W I T N E S S E T H:
WHEREAS, the Company, the Subsidiary Guarantors and the Trustee executed and delivered an Indenture, dated as of February 13, 1998 (the “Indenture”), providing for the issuance of $80,000,000 principal amount of 9¼% Senior Subordinated Notes due 2008 (all capitalized terms used herein and not defined are used herein as defined in the Indenture);
WHEREAS, pursuant to Section 9.02 of the Indenture, the Company, the Subsidiary Guarantors and the Trustee may amend or supplement certain terms and covenants contained in the Indenture with the written consent of the Holders of a majority in aggregate principal amount of the outstanding Notes;
WHEREAS, the Company has offered to purchase for cash all of the outstanding Notes, upon the terms and subject to the conditions set forth in its Offer to Purchase and Consent Solicitation Statement, dated May 3, 2002, and in the related Letter of Transmittal and Consent (such offer, the “Offer”); in connection therewith the Company has been soliciting written consents of the Holders to the substance of the amendments to the Indenture set forth herein (and to the execution of this Supplemental Indenture), and the Company has now obtained such written consents from the Holders of a majority in aggregate principal amount of the outstanding Notes; accordingly, this Supplemental Indenture and the amendments set forth herein are authorized pursuant to Section 9.02 of the Indenture referred to above;
WHEREAS, the execution and delivery of this Supplemental Indenture has been duly authorized by the parties hereto, and all other acts necessary to make this Supplemental Indenture a valid and binding supplement to the Indenture effectively amending the Indenture as set forth herein have been duly taken;
NOW THEREFORE, THIS INDENTURE WITNESSETH, that, for and in consideration of the above premises, it is mutually covenanted and agreed, for the equal and proportionate benefit of all Holders of the Notes, as follows:
Section 1. Amendments to the Indenture.
Upon written notification to the Trustee by the Company that it has purchased pursuant to the Offer all Notes validly tendered pursuant to the Offer and not withdrawn prior to the expiration date for the Offer, the Company, the Subsidiary Guarantors and the Trustee hereby agree as follows:
a.

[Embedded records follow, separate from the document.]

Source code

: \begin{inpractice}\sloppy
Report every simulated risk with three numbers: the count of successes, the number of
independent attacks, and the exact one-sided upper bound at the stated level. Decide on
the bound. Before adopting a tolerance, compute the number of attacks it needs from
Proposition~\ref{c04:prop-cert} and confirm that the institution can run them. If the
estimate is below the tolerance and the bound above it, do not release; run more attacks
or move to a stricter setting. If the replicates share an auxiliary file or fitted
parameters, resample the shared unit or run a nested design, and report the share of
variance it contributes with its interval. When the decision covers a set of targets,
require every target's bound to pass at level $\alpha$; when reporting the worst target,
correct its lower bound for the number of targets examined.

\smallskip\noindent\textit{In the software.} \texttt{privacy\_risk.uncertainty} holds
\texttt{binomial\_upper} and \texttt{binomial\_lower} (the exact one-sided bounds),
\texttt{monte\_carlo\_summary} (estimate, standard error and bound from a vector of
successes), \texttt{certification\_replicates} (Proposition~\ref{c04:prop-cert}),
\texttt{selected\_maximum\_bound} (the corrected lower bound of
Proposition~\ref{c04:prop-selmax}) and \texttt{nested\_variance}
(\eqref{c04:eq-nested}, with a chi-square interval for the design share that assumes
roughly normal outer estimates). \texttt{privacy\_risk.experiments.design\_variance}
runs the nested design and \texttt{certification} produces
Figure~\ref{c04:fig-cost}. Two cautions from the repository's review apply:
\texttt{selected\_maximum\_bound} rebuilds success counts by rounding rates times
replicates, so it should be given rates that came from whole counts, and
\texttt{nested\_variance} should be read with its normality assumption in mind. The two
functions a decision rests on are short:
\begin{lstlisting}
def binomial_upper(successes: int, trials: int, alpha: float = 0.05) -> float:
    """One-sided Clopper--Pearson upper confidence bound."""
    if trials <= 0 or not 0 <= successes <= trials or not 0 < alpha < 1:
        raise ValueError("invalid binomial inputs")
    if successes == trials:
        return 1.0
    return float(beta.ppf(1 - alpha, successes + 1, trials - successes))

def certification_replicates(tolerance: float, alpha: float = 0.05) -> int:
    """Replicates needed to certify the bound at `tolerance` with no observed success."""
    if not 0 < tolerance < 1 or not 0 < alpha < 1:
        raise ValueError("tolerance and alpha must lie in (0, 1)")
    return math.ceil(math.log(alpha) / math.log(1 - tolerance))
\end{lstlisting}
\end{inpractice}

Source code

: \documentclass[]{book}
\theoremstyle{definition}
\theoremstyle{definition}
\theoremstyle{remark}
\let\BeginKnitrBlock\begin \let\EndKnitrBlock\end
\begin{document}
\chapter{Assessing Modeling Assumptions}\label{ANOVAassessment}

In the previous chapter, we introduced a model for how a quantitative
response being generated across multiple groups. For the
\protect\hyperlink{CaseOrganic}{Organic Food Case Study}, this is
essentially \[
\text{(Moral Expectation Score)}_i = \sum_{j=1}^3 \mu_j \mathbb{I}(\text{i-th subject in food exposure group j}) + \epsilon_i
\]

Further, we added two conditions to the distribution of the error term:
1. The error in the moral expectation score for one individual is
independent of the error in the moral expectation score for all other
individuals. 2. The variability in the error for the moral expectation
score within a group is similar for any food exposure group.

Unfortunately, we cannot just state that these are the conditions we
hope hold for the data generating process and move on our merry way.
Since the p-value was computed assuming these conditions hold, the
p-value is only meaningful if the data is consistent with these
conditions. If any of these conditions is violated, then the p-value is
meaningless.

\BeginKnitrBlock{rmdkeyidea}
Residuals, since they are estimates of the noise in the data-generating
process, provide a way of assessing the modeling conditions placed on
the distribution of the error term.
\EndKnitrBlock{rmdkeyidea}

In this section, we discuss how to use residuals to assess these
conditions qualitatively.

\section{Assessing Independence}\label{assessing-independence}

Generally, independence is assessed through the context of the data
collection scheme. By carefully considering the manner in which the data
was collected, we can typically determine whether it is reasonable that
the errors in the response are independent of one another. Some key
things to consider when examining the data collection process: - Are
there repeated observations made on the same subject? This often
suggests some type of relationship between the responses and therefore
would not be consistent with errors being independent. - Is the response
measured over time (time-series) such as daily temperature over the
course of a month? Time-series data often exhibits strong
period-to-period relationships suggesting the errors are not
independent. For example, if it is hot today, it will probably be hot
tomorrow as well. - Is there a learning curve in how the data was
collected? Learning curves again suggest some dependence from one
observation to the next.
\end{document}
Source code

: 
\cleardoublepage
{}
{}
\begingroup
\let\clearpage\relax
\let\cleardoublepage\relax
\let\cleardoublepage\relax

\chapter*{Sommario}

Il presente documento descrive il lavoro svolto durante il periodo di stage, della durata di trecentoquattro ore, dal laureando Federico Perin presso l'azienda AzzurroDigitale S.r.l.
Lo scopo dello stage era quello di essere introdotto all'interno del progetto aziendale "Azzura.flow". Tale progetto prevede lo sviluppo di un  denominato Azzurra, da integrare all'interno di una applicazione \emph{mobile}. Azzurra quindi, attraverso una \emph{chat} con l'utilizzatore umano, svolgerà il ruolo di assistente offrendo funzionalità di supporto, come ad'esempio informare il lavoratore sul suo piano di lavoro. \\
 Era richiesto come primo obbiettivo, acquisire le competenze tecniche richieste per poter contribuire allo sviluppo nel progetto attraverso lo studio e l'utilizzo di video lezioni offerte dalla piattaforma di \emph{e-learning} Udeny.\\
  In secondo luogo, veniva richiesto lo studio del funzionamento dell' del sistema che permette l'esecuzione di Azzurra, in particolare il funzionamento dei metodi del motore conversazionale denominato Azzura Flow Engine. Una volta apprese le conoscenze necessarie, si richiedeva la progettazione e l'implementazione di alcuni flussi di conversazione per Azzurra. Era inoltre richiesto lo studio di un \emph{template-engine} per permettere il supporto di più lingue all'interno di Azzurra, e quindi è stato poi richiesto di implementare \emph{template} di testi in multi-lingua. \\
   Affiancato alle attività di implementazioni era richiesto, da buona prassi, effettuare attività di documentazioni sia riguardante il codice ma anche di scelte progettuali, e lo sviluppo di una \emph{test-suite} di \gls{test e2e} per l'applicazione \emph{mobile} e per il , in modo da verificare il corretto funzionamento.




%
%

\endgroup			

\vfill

Section 1.01 of the Indenture is amended to remove the definitions of the following terms:
“Acquired Indebtedness”
“Attributable Indebtedness”
“Capital Expenditure Indebtedness”
“Existing Indebtedness”
“Investments”
“Permitted Investments”
“Permitted Refinancing Indebtedness”
“Refinancing Plan”
“Restricted Investments”
“Restricted Payment”
“Stated Maturity”
“Weighted Average Life to Maturity”
b. The following definition in Section 1.01 of the Indenture is amended in its entirety to read as follows:
““Asset Sale” means (a) the sale, lease, conveyance, disposition or other transfer (a “disposition”) of any properties, assets or rights (including, without limitation, a sale and leaseback transaction) or (b) the issuance, sale or transfer by the Company of Equity Interests of a Subsidiary, and in the case of either clause (a) or (b), whether in a single transaction or a series of related transactions for Net Proceeds in excess of $1.0 million; provided, however, that the following transactions will be deemed not to be Asset Sales: (i) sales of inventory in the ordinary course of business; (ii) a disposition of assets by the Company to a Wholly Owned Subsidiary or by a Wholly Owned Subsidiary of the Company to the Company or to another Wholly Owned Subsidiary of the Company; (iii) a disposition of Equity Interests by a Wholly Owned Subsidiary of the Company to the Company or to another Wholly Owned Subsidiary of the Company; and (iv) the sale and leaseback of any assets within 90 days of the acquisition of such assets.”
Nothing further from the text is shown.